Perante os empresários portugueses, o líder do executivo defendeu a tese sobre a necessidade de novos objetivos e, por outro lado, de os diferentes agentes no terreno "não se cingirem ao que têm feito" em termos de cooperação.

"Há ainda muito para fazer no futuro. Com a assinatura do novo acordo estratégico para a cooperação (2018/2022) vamos além dos domínios tradicionais da saúde e da educação. Alargaremos a cooperação a áreas de soberania como a defesa, a colaboração técnica policial ou a administração tributária", especificou.

Para António Costa, os passos agora dados "traduzem que as relações políticas entre Portugal e Angola não só estão boas, como estão sólidas e com grande perspetiva de poderem aprofundar-se ao longo dos próximos anos".

"Da parte de Portugal, creio que não há com nenhum outro país, em qualquer continente, uma relação tão intensa como temos com Angola, assente nos laços individuais que se foram estabelecendo. Como todas relações intensas marcadas pela paixão, muitas vezes essas relações são também emotivas. Mas, como sabemos, sem emoção não há uma boa relação", advogou.

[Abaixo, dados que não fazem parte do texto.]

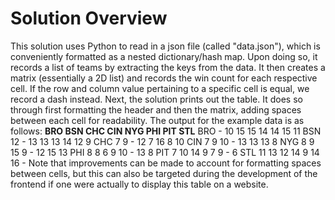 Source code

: # Solution Overview
This solution uses Python to read in a json file (called "data.json"), which is conveniently formatted as a nested dictionary/hash map. Upon doing so, it records a list of teams by extracting the keys from the data. It then creates a matrix (essentially a 2D list) and records the win count for each respective cell. If the row and column value pertaining to a specific cell is equal, we record a dash instead.
Next, the solution prints out the table. It does so through first formatting the header and then the matrix, adding spaces between each cell for readability.
The output for the example data is as follows:
    **BRO BSN CHC CIN NYG PHI PIT STL**
BRO -  10  15  15  14  14  15  11
BSN 12  -  13  13  13  14  12  9
CHC 7  9  -  12  7  16  8  10
CIN 7  9  10  -  13  13  13  8
NYG 8  9  15  9  -  12  15  13
PHI 8  8  6  9  10  -  13  8
PIT 7  10  14  9  7  9  -  6
STL 11  13  12  14  9  14  16  -
Note that improvements can be made to account for formatting spaces between cells, but this can also be targeted during the development of the frontend if one were actually to display this table on a website. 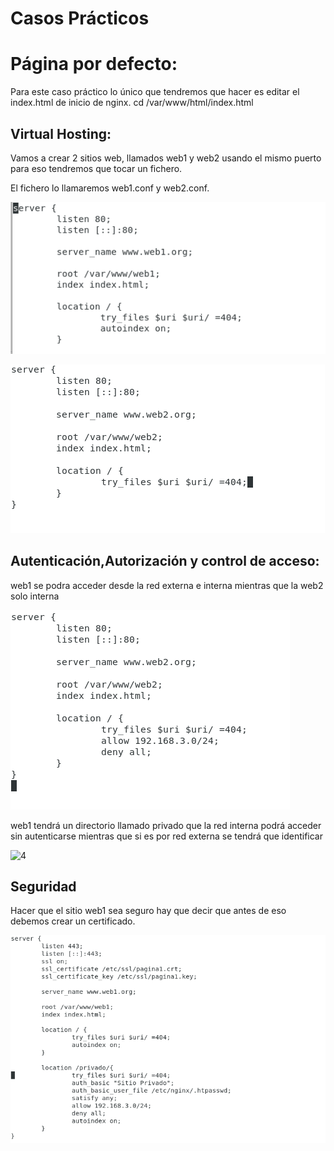 # Casos Prácticos

# Página por defecto:
Para este caso práctico lo único que tendremos que hacer es editar el index.html de inicio de nginx.
cd /var/www/html/index.html



## Virtual Hosting:
Vamos a crear 2 sitios web, llamados web1 y web2 usando el mismo puerto para eso tendremos que tocar un fichero.

El fichero lo llamaremos web1.conf y web2.conf.

![1](./IMAGENES/WEB1.1.png  "WEB1")

![2](./IMAGENES/WEB2.1.png  "WEB2")


## Autenticación,Autorización y control de acceso:

web1 se podra acceder desde la red externa e interna mientras que la web2 solo interna

![3](./IMAGENES/WEB2.SOLO_INTERNA.png "WEB2") 

web1 tendrá un directorio llamado privado que la red interna podrá acceder sin autenticarse mientras que si es por red externa se tendrá que identificar

![4](./IMAGENES/WEB1.AUTHENTICACIÓN.png "WEB1")

## Seguridad

Hacer que el sitio web1 sea seguro hay que decir que antes de eso debemos crear un certificado.

![4](./IMAGENES/WEB1.SSL.png "WEB1")
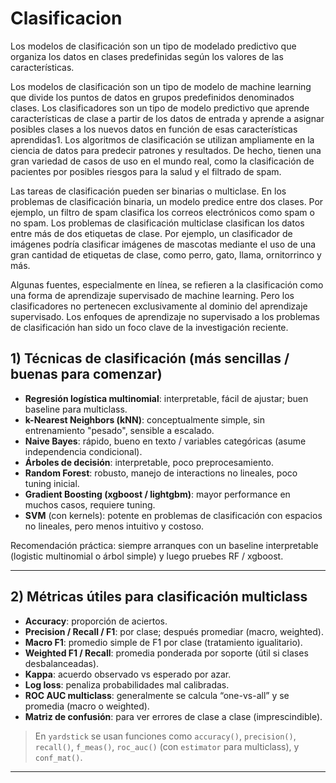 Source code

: # Clasificacion

Los modelos de clasificación son un tipo de modelado predictivo que organiza los datos en clases predefinidas según los valores de las características.

Los modelos de clasificación son un tipo de modelo de machine learning que divide los puntos de datos en grupos predefinidos denominados clases. Los clasificadores son un tipo de modelo predictivo que aprende características de clase a partir de los datos de entrada y aprende a asignar posibles clases a los nuevos datos en función de esas características aprendidas1. Los algoritmos de clasificación se utilizan ampliamente en la ciencia de datos para predecir patrones y resultados. De hecho, tienen una gran variedad de casos de uso en el mundo real, como la clasificación de pacientes por posibles riesgos para la salud y el filtrado de spam.

Las tareas de clasificación pueden ser binarias o multiclase. En los problemas de clasificación binaria, un modelo predice entre dos clases. Por ejemplo, un filtro de spam clasifica los correos electrónicos como spam o no spam. Los problemas de clasificación multiclase clasifican los datos entre más de dos etiquetas de clase. Por ejemplo, un clasificador de imágenes podría clasificar imágenes de mascotas mediante el uso de una gran cantidad de etiquetas de clase, como perro, gato, llama, ornitorrinco y más.

Algunas fuentes, especialmente en línea, se refieren a la clasificación como una forma de aprendizaje supervisado de machine learning. Pero los clasificadores no pertenecen exclusivamente al dominio del aprendizaje supervisado. Los enfoques de aprendizaje no supervisado a los problemas de clasificación han sido un foco clave de la investigación reciente.


## 1) Técnicas de clasificación (más sencillas / buenas para comenzar)


* **Regresión logística multinomial**: interpretable, fácil de ajustar; buen baseline para multiclass.
* **k-Nearest Neighbors (kNN)**: conceptualmente simple, sin entrenamiento "pesado", sensible a escalado.
* **Naive Bayes**: rápido, bueno en texto / variables categóricas (asume independencia condicional).
* **Árboles de decisión**: interpretable, poco preprocesamiento.
* **Random Forest**: robusto, manejo de interactions no lineales, poco tuning inicial.
* **Gradient Boosting (xgboost / lightgbm)**: mayor performance en muchos casos, requiere tuning.
* **SVM** (con kernels): potente en problemas de clasificación con espacios no lineales, pero menos intuitivo y costoso.

Recomendación práctica: siempre arranques con un baseline interpretable (logistic multinomial o árbol simple) y luego pruebes RF / xgboost.

---

## 2) Métricas útiles para clasificación multiclass

* **Accuracy**: proporción de aciertos.
* **Precision / Recall / F1**: por clase; después promediar (macro, weighted).
* **Macro F1**: promedio simple de F1 por clase (tratamiento igualitario).
* **Weighted F1 / Recall**: promedia ponderada por soporte (útil si clases desbalanceadas).
* **Kappa**: acuerdo observado vs esperado por azar.
* **Log loss**: penaliza probabilidades mal calibradas.
* **ROC AUC multiclass**: generalmente se calcula “one-vs-all” y se promedia (macro o weighted).
* **Matriz de confusión**: para ver errores de clase a clase (imprescindible).

> En `yardstick` se usan funciones como `accuracy()`, `precision()`, `recall()`, `f_meas()`, `roc_auc()` (con `estimator` para multiclass), y `conf_mat()`.

---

Ainda neste capítulo da sua intervenção, o primeiro-ministro defendeu que, no âmbito da relação entre África e União Europeia, Portugal e Angola encontram-se em posição privilegiada.

"As relações políticas são essenciais, mas é absolutamente indispensável que o relacionamento humano, com a presença constante de quem aqui trabalha e investe, continue a construir a aprofundar as nossas relação com Angola", afirmou, numa nova mensagem dirigida à comunidade empresarial portuguesa radicada em Luanda.